- [Problem to work on]: For every entry that follows, return the words exactly and omit any picture.

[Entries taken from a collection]

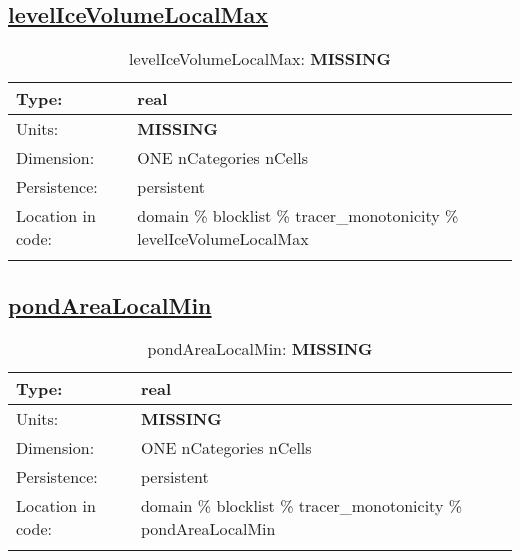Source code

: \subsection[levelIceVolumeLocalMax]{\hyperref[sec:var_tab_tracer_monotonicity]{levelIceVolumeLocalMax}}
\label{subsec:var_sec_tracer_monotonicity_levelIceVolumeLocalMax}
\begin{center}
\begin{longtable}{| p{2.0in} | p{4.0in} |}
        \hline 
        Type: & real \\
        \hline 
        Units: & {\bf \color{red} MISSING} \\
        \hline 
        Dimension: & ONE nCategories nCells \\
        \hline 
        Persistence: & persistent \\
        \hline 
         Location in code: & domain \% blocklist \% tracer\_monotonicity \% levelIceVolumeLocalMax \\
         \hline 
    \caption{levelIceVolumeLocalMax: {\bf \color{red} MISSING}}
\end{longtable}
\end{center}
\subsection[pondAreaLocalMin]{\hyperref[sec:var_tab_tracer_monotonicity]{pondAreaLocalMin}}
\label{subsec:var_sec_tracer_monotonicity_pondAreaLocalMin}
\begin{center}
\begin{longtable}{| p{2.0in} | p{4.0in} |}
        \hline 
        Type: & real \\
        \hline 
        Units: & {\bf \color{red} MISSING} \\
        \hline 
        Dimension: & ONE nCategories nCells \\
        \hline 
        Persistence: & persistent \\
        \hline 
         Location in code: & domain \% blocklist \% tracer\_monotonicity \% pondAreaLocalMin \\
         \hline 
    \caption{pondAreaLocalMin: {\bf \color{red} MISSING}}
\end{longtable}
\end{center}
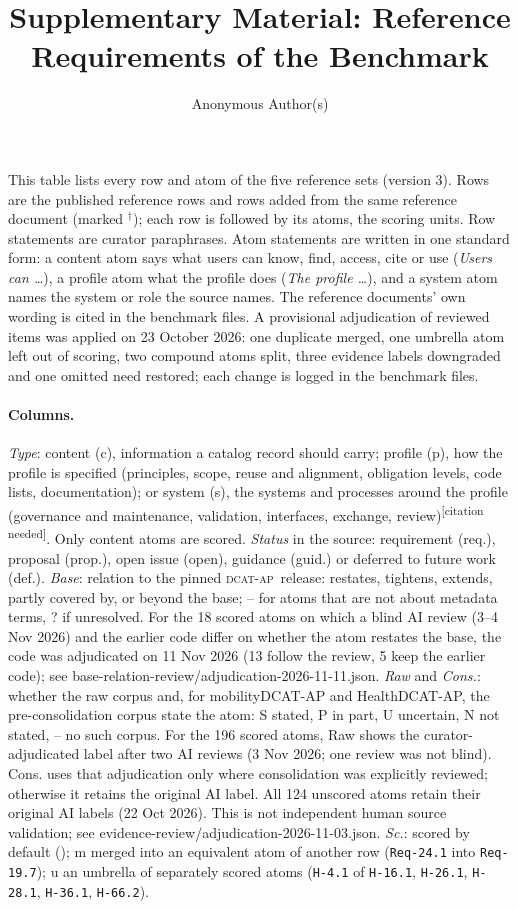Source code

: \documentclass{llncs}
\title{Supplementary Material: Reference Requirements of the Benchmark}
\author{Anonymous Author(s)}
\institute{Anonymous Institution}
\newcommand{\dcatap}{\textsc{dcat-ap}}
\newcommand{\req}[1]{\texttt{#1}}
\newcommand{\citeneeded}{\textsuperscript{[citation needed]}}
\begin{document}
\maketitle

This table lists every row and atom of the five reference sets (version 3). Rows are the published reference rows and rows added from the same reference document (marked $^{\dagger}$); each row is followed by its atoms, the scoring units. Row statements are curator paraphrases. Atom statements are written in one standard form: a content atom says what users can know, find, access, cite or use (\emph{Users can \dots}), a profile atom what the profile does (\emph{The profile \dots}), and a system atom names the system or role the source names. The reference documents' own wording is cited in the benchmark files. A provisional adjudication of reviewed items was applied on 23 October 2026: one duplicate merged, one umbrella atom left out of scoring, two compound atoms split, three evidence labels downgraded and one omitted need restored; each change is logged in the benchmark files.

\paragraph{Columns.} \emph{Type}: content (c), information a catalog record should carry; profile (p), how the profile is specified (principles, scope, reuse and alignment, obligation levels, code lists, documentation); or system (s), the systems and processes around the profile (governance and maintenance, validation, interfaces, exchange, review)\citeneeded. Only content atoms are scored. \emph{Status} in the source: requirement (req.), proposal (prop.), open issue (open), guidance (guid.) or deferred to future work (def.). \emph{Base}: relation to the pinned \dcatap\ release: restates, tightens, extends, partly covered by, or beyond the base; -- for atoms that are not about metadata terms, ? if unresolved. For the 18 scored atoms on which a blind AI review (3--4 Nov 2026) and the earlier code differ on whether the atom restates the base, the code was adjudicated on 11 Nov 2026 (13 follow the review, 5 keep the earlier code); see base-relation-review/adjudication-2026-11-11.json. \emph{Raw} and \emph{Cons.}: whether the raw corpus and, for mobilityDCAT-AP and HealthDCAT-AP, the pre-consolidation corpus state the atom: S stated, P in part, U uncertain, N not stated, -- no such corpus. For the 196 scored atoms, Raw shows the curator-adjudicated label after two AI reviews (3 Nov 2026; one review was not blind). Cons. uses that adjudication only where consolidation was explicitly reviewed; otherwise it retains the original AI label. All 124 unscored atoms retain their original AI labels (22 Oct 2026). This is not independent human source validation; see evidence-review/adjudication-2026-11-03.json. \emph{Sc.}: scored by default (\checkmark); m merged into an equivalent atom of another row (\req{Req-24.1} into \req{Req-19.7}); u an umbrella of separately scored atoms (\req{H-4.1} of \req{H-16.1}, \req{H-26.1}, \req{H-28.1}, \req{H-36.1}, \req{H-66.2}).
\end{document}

- [Response for this exercise]:
Source code

: \subsection[levelIceVolumeLocalMax]{\hyperref[sec:var_tab_tracer_monotonicity]{levelIceVolumeLocalMax}}
\label{subsec:var_sec_tracer_monotonicity_levelIceVolumeLocalMax}
\begin{center}
\begin{longtable}{| p{2.0in} | p{4.0in} |}
        \hline 
        Type: & real \\
        \hline 
        Units: & {\bf \color{red} MISSING} \\
        \hline 
        Dimension: & ONE nCategories nCells \\
        \hline 
        Persistence: & persistent \\
        \hline 
         Location in code: & domain \% blocklist \% tracer\_monotonicity \% levelIceVolumeLocalMax \\
         \hline 
    \caption{levelIceVolumeLocalMax: {\bf \color{red} MISSING}}
\end{longtable}
\end{center}
\subsection[pondAreaLocalMin]{\hyperref[sec:var_tab_tracer_monotonicity]{pondAreaLocalMin}}
\label{subsec:var_sec_tracer_monotonicity_pondAreaLocalMin}
\begin{center}
\begin{longtable}{| p{2.0in} | p{4.0in} |}
        \hline 
        Type: & real \\
        \hline 
        Units: & {\bf \color{red} MISSING} \\
        \hline 
        Dimension: & ONE nCategories nCells \\
        \hline 
        Persistence: & persistent \\
        \hline 
         Location in code: & domain \% blocklist \% tracer\_monotonicity \% pondAreaLocalMin \\
         \hline 
    \caption{pondAreaLocalMin: {\bf \color{red} MISSING}}
\end{longtable}
\end{center}
Source code

: \documentclass{llncs}
\title{Supplementary Material: Reference Requirements of the Benchmark}
\author{Anonymous Author(s)}
\institute{Anonymous Institution}
\newcommand{\dcatap}{\textsc{dcat-ap}}
\newcommand{\req}[1]{\texttt{#1}}
\newcommand{\citeneeded}{\textsuperscript{[citation needed]}}
\begin{document}
\maketitle

This table lists every row and atom of the five reference sets (version 3). Rows are the published reference rows and rows added from the same reference document (marked $^{\dagger}$); each row is followed by its atoms, the scoring units. Row statements are curator paraphrases. Atom statements are written in one standard form: a content atom says what users can know, find, access, cite or use (\emph{Users can \dots}), a profile atom what the profile does (\emph{The profile \dots}), and a system atom names the system or role the source names. The reference documents' own wording is cited in the benchmark files. A provisional adjudication of reviewed items was applied on 23 October 2026: one duplicate merged, one umbrella atom left out of scoring, two compound atoms split, three evidence labels downgraded and one omitted need restored; each change is logged in the benchmark files.

\paragraph{Columns.} \emph{Type}: content (c), information a catalog record should carry; profile (p), how the profile is specified (principles, scope, reuse and alignment, obligation levels, code lists, documentation); or system (s), the systems and processes around the profile (governance and maintenance, validation, interfaces, exchange, review)\citeneeded. Only content atoms are scored. \emph{Status} in the source: requirement (req.), proposal (prop.), open issue (open), guidance (guid.) or deferred to future work (def.). \emph{Base}: relation to the pinned \dcatap\ release: restates, tightens, extends, partly covered by, or beyond the base; -- for atoms that are not about metadata terms, ? if unresolved. For the 18 scored atoms on which a blind AI review (3--4 Nov 2026) and the earlier code differ on whether the atom restates the base, the code was adjudicated on 11 Nov 2026 (13 follow the review, 5 keep the earlier code); see base-relation-review/adjudication-2026-11-11.json. \emph{Raw} and \emph{Cons.}: whether the raw corpus and, for mobilityDCAT-AP and HealthDCAT-AP, the pre-consolidation corpus state the atom: S stated, P in part, U uncertain, N not stated, -- no such corpus. For the 196 scored atoms, Raw shows the curator-adjudicated label after two AI reviews (3 Nov 2026; one review was not blind). Cons. uses that adjudication only where consolidation was explicitly reviewed; otherwise it retains the original AI label. All 124 unscored atoms retain their original AI labels (22 Oct 2026). This is not independent human source validation; see evidence-review/adjudication-2026-11-03.json. \emph{Sc.}: scored by default (\checkmark); m merged into an equivalent atom of another row (\req{Req-24.1} into \req{Req-19.7}); u an umbrella of separately scored atoms (\req{H-4.1} of \req{H-16.1}, \req{H-26.1}, \req{H-28.1}, \req{H-36.1}, \req{H-66.2}).
\end{document}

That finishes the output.